Bailey Maier displays a poster featuring maps of the World Center for Birds of Prey. They show what plants grow where. Maier points to one map heavily shaded in red. It’s cheatgrass she says. The red is where the invasive weed grows in heavy concentration.
Maier and her partner Courtney Stoker just graduated from Borah High School and have spent the last three weeks learning fire science as part of the FIRE up program. FIRE stands for field inquiry research experience. Stoker says she joined the program because she wanted to do real science.
“It’s really awesome having something that you can actually go out into the field and gather the data yourself rather than having someone just give it to you and then you do what they want you to do with it,” she says. “When you look at these maps it’s not just a color coded thing, it’s actually something that we did, you know, our blood sweat and tears are in that.”

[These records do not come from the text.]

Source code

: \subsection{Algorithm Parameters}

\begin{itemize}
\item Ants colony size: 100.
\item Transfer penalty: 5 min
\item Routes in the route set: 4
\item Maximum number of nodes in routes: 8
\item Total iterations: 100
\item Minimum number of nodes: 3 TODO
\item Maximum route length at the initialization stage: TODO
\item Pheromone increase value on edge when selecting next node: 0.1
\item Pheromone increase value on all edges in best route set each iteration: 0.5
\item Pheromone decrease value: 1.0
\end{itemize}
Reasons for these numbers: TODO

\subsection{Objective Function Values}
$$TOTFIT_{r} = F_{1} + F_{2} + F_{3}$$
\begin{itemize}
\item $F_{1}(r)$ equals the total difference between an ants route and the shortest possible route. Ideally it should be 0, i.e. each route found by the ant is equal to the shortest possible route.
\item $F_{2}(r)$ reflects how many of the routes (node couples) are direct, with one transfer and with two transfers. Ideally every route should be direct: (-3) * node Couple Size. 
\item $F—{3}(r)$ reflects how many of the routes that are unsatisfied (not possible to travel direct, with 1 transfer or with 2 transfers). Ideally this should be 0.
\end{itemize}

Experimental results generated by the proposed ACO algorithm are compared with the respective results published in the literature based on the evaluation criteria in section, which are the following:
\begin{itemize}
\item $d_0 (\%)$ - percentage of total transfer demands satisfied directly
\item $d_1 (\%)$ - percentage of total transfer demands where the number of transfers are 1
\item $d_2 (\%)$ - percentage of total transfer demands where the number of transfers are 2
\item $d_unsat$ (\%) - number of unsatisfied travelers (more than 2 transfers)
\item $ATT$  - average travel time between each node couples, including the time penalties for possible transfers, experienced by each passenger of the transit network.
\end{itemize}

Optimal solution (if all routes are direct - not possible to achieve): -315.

Stoker and Maier mapped about 300 acres of desert on foot using a variety of tools including high tech GPS equipment. The maps they made give managers at the birds of prey center valuable information about fire risks. Remember that cheatgrass shown in red on the map? That’s bad news during fire season.
FIRE up is in its ninth year. The Bureau of Land Management is the program’s principal sponsor. The BLM official who oversees the program says the research the students have done in the past has been used by a number of government entities and organizations to make land use decisions and plan fire prevention strategies. Last year Fire up participants mapped vegetation in an area where Boise homes met open land.